BEGIN Data to examine

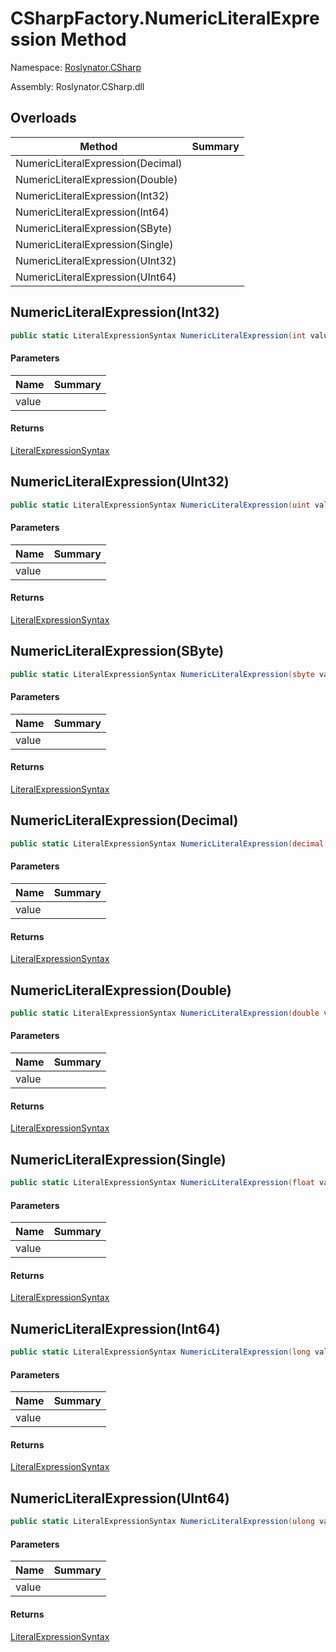 # CSharpFactory\.NumericLiteralExpression Method

Namespace: [Roslynator.CSharp](../../README.md)

Assembly: Roslynator\.CSharp\.dll

## Overloads

| Method | Summary |
| ------ | ------- |
| NumericLiteralExpression\(Decimal\) | |
| NumericLiteralExpression\(Double\) | |
| NumericLiteralExpression\(Int32\) | |
| NumericLiteralExpression\(Int64\) | |
| NumericLiteralExpression\(SByte\) | |
| NumericLiteralExpression\(Single\) | |
| NumericLiteralExpression\(UInt32\) | |
| NumericLiteralExpression\(UInt64\) | |

## NumericLiteralExpression\(Int32\)

```csharp
public static LiteralExpressionSyntax NumericLiteralExpression(int value)
```

#### Parameters

| Name | Summary |
| ---- | ------- |
| value | |

#### Returns

[LiteralExpressionSyntax](https://docs.microsoft.com/en-us/dotnet/api/microsoft.codeanalysis.csharp.syntax.literalexpressionsyntax)

## NumericLiteralExpression\(UInt32\)

```csharp
public static LiteralExpressionSyntax NumericLiteralExpression(uint value)
```

#### Parameters

| Name | Summary |
| ---- | ------- |
| value | |

#### Returns

[LiteralExpressionSyntax](https://docs.microsoft.com/en-us/dotnet/api/microsoft.codeanalysis.csharp.syntax.literalexpressionsyntax)

## NumericLiteralExpression\(SByte\)

```csharp
public static LiteralExpressionSyntax NumericLiteralExpression(sbyte value)
```

#### Parameters

| Name | Summary |
| ---- | ------- |
| value | |

#### Returns

[LiteralExpressionSyntax](https://docs.microsoft.com/en-us/dotnet/api/microsoft.codeanalysis.csharp.syntax.literalexpressionsyntax)

## NumericLiteralExpression\(Decimal\)

```csharp
public static LiteralExpressionSyntax NumericLiteralExpression(decimal value)
```

#### Parameters

| Name | Summary |
| ---- | ------- |
| value | |

#### Returns

[LiteralExpressionSyntax](https://docs.microsoft.com/en-us/dotnet/api/microsoft.codeanalysis.csharp.syntax.literalexpressionsyntax)

## NumericLiteralExpression\(Double\)

```csharp
public static LiteralExpressionSyntax NumericLiteralExpression(double value)
```

#### Parameters

| Name | Summary |
| ---- | ------- |
| value | |

#### Returns

[LiteralExpressionSyntax](https://docs.microsoft.com/en-us/dotnet/api/microsoft.codeanalysis.csharp.syntax.literalexpressionsyntax)

## NumericLiteralExpression\(Single\)

```csharp
public static LiteralExpressionSyntax NumericLiteralExpression(float value)
```

#### Parameters

| Name | Summary |
| ---- | ------- |
| value | |

#### Returns

[LiteralExpressionSyntax](https://docs.microsoft.com/en-us/dotnet/api/microsoft.codeanalysis.csharp.syntax.literalexpressionsyntax)

## NumericLiteralExpression\(Int64\)

```csharp
public static LiteralExpressionSyntax NumericLiteralExpression(long value)
```

#### Parameters

| Name | Summary |
| ---- | ------- |
| value | |

#### Returns

[LiteralExpressionSyntax](https://docs.microsoft.com/en-us/dotnet/api/microsoft.codeanalysis.csharp.syntax.literalexpressionsyntax)

## NumericLiteralExpression\(UInt64\)

```csharp
public static LiteralExpressionSyntax NumericLiteralExpression(ulong value)
```

#### Parameters

| Name | Summary |
| ---- | ------- |
| value | |

#### Returns

[LiteralExpressionSyntax](https://docs.microsoft.com/en-us/dotnet/api/microsoft.codeanalysis.csharp.syntax.literalexpressionsyntax)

END Data to examine

Task description: Please give the records above again exactly as they stand, with no pictures.

Response to this task:
 # CSharpFactory\.NumericLiteralExpression Method

Namespace: [Roslynator.CSharp](../../README.md)

Assembly: Roslynator\.CSharp\.dll

## Overloads

| Method | Summary |
| ------ | ------- |
| NumericLiteralExpression\(Decimal\) | |
| NumericLiteralExpression\(Double\) | |
| NumericLiteralExpression\(Int32\) | |
| NumericLiteralExpression\(Int64\) | |
| NumericLiteralExpression\(SByte\) | |
| NumericLiteralExpression\(Single\) | |
| NumericLiteralExpression\(UInt32\) | |
| NumericLiteralExpression\(UInt64\) | |

## NumericLiteralExpression\(Int32\)

```csharp
public static LiteralExpressionSyntax NumericLiteralExpression(int value)
```

#### Parameters

| Name | Summary |
| ---- | ------- |
| value | |

#### Returns

[LiteralExpressionSyntax](https://docs.microsoft.com/en-us/dotnet/api/microsoft.codeanalysis.csharp.syntax.literalexpressionsyntax)

## NumericLiteralExpression\(UInt32\)

```csharp
public static LiteralExpressionSyntax NumericLiteralExpression(uint value)
```

#### Parameters

| Name | Summary |
| ---- | ------- |
| value | |

#### Returns

[LiteralExpressionSyntax](https://docs.microsoft.com/en-us/dotnet/api/microsoft.codeanalysis.csharp.syntax.literalexpressionsyntax)

## NumericLiteralExpression\(SByte\)

```csharp
public static LiteralExpressionSyntax NumericLiteralExpression(sbyte value)
```

#### Parameters

| Name | Summary |
| ---- | ------- |
| value | |

#### Returns

[LiteralExpressionSyntax](https://docs.microsoft.com/en-us/dotnet/api/microsoft.codeanalysis.csharp.syntax.literalexpressionsyntax)

## NumericLiteralExpression\(Decimal\)

```csharp
public static LiteralExpressionSyntax NumericLiteralExpression(decimal value)
```

#### Parameters

| Name | Summary |
| ---- | ------- |
| value | |

#### Returns

[LiteralExpressionSyntax](https://docs.microsoft.com/en-us/dotnet/api/microsoft.codeanalysis.csharp.syntax.literalexpressionsyntax)

## NumericLiteralExpression\(Double\)

```csharp
public static LiteralExpressionSyntax NumericLiteralExpression(double value)
```

#### Parameters

| Name | Summary |
| ---- | ------- |
| value | |

#### Returns

[LiteralExpressionSyntax](https://docs.microsoft.com/en-us/dotnet/api/microsoft.codeanalysis.csharp.syntax.literalexpressionsyntax)

## NumericLiteralExpression\(Single\)

```csharp
public static LiteralExpressionSyntax NumericLiteralExpression(float value)
```

#### Parameters

| Name | Summary |
| ---- | ------- |
| value | |

#### Returns

[LiteralExpressionSyntax](https://docs.microsoft.com/en-us/dotnet/api/microsoft.codeanalysis.csharp.syntax.literalexpressionsyntax)

## NumericLiteralExpression\(Int64\)

```csharp
public static LiteralExpressionSyntax NumericLiteralExpression(long value)
```

#### Parameters

| Name | Summary |
| ---- | ------- |
| value | |

#### Returns

[LiteralExpressionSyntax](https://docs.microsoft.com/en-us/dotnet/api/microsoft.codeanalysis.csharp.syntax.literalexpressionsyntax)

## NumericLiteralExpression\(UInt64\)

```csharp
public static LiteralExpressionSyntax NumericLiteralExpression(ulong value)
```

#### Parameters

| Name | Summary |
| ---- | ------- |
| value | |

#### Returns

[LiteralExpressionSyntax](https://docs.microsoft.com/en-us/dotnet/api/microsoft.codeanalysis.csharp.syntax.literalexpressionsyntax)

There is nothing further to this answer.